RECORD EXTRACTS START
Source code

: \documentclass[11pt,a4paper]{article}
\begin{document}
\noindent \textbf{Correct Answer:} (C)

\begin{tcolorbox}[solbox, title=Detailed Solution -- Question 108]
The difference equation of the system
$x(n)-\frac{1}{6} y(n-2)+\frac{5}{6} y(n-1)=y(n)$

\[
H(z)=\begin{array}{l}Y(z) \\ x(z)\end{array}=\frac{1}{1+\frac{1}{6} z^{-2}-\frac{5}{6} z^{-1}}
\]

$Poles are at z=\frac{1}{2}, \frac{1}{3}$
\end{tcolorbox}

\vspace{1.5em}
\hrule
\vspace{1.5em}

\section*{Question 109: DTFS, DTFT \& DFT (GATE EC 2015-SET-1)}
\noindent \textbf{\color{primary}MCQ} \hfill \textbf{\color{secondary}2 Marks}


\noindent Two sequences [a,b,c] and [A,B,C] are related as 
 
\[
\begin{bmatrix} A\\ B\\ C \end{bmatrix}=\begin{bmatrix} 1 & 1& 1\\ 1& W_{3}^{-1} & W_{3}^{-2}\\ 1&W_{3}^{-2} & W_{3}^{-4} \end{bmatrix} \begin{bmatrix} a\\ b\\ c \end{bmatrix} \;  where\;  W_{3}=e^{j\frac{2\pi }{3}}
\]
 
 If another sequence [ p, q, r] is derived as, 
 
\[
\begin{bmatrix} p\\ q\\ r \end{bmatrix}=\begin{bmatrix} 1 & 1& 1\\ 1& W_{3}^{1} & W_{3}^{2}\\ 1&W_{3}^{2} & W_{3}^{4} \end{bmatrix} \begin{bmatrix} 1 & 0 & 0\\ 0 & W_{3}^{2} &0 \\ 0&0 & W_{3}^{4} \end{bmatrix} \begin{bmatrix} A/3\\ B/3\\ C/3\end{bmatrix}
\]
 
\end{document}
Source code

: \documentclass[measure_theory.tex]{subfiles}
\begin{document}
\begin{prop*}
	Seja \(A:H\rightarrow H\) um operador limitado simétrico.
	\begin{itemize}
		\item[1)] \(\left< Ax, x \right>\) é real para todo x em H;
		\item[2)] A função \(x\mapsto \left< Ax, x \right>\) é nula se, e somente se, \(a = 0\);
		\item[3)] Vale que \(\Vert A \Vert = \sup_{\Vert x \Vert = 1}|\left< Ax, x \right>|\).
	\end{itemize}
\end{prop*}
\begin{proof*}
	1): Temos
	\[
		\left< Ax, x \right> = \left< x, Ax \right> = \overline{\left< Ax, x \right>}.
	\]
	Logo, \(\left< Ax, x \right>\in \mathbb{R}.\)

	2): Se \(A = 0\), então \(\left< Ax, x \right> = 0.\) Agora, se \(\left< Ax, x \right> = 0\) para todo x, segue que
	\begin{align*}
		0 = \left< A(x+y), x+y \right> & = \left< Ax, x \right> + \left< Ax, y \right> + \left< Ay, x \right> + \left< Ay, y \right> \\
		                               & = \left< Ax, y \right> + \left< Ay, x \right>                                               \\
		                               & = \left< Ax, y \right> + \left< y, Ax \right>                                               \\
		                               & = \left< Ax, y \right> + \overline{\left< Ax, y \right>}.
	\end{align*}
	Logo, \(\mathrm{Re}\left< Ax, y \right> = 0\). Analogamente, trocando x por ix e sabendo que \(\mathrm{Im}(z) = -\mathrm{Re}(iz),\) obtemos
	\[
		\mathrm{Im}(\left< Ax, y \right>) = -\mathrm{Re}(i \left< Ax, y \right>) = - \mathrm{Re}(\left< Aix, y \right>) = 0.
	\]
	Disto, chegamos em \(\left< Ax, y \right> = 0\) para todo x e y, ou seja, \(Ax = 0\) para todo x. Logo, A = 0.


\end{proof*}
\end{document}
RECORD EXTRACTS END
Give a verbatim copy of the material above.

__SOLUTION BELOW__
Source code

: \documentclass[11pt,a4paper]{article}
\begin{document}
\noindent \textbf{Correct Answer:} (C)

\begin{tcolorbox}[solbox, title=Detailed Solution -- Question 108]
The difference equation of the system
$x(n)-\frac{1}{6} y(n-2)+\frac{5}{6} y(n-1)=y(n)$

\[
H(z)=\begin{array}{l}Y(z) \\ x(z)\end{array}=\frac{1}{1+\frac{1}{6} z^{-2}-\frac{5}{6} z^{-1}}
\]

$Poles are at z=\frac{1}{2}, \frac{1}{3}$
\end{tcolorbox}

\vspace{1.5em}
\hrule
\vspace{1.5em}

\section*{Question 109: DTFS, DTFT \& DFT (GATE EC 2015-SET-1)}
\noindent \textbf{\color{primary}MCQ} \hfill \textbf{\color{secondary}2 Marks}


\noindent Two sequences [a,b,c] and [A,B,C] are related as 
 
\[
\begin{bmatrix} A\\ B\\ C \end{bmatrix}=\begin{bmatrix} 1 & 1& 1\\ 1& W_{3}^{-1} & W_{3}^{-2}\\ 1&W_{3}^{-2} & W_{3}^{-4} \end{bmatrix} \begin{bmatrix} a\\ b\\ c \end{bmatrix} \;  where\;  W_{3}=e^{j\frac{2\pi }{3}}
\]
 
 If another sequence [ p, q, r] is derived as, 
 
\[
\begin{bmatrix} p\\ q\\ r \end{bmatrix}=\begin{bmatrix} 1 & 1& 1\\ 1& W_{3}^{1} & W_{3}^{2}\\ 1&W_{3}^{2} & W_{3}^{4} \end{bmatrix} \begin{bmatrix} 1 & 0 & 0\\ 0 & W_{3}^{2} &0 \\ 0&0 & W_{3}^{4} \end{bmatrix} \begin{bmatrix} A/3\\ B/3\\ C/3\end{bmatrix}
\]
 
\end{document}
Source code

: \documentclass[measure_theory.tex]{subfiles}
\begin{document}
\begin{prop*}
	Seja \(A:H\rightarrow H\) um operador limitado simétrico.
	\begin{itemize}
		\item[1)] \(\left< Ax, x \right>\) é real para todo x em H;
		\item[2)] A função \(x\mapsto \left< Ax, x \right>\) é nula se, e somente se, \(a = 0\);
		\item[3)] Vale que \(\Vert A \Vert = \sup_{\Vert x \Vert = 1}|\left< Ax, x \right>|\).
	\end{itemize}
\end{prop*}
\begin{proof*}
	1): Temos
	\[
		\left< Ax, x \right> = \left< x, Ax \right> = \overline{\left< Ax, x \right>}.
	\]
	Logo, \(\left< Ax, x \right>\in \mathbb{R}.\)

	2): Se \(A = 0\), então \(\left< Ax, x \right> = 0.\) Agora, se \(\left< Ax, x \right> = 0\) para todo x, segue que
	\begin{align*}
		0 = \left< A(x+y), x+y \right> & = \left< Ax, x \right> + \left< Ax, y \right> + \left< Ay, x \right> + \left< Ay, y \right> \\
		                               & = \left< Ax, y \right> + \left< Ay, x \right>                                               \\
		                               & = \left< Ax, y \right> + \left< y, Ax \right>                                               \\
		                               & = \left< Ax, y \right> + \overline{\left< Ax, y \right>}.
	\end{align*}
	Logo, \(\mathrm{Re}\left< Ax, y \right> = 0\). Analogamente, trocando x por ix e sabendo que \(\mathrm{Im}(z) = -\mathrm{Re}(iz),\) obtemos
	\[
		\mathrm{Im}(\left< Ax, y \right>) = -\mathrm{Re}(i \left< Ax, y \right>) = - \mathrm{Re}(\left< Aix, y \right>) = 0.
	\]
	Disto, chegamos em \(\left< Ax, y \right> = 0\) para todo x e y, ou seja, \(Ax = 0\) para todo x. Logo, A = 0.


\end{proof*}
\end{document}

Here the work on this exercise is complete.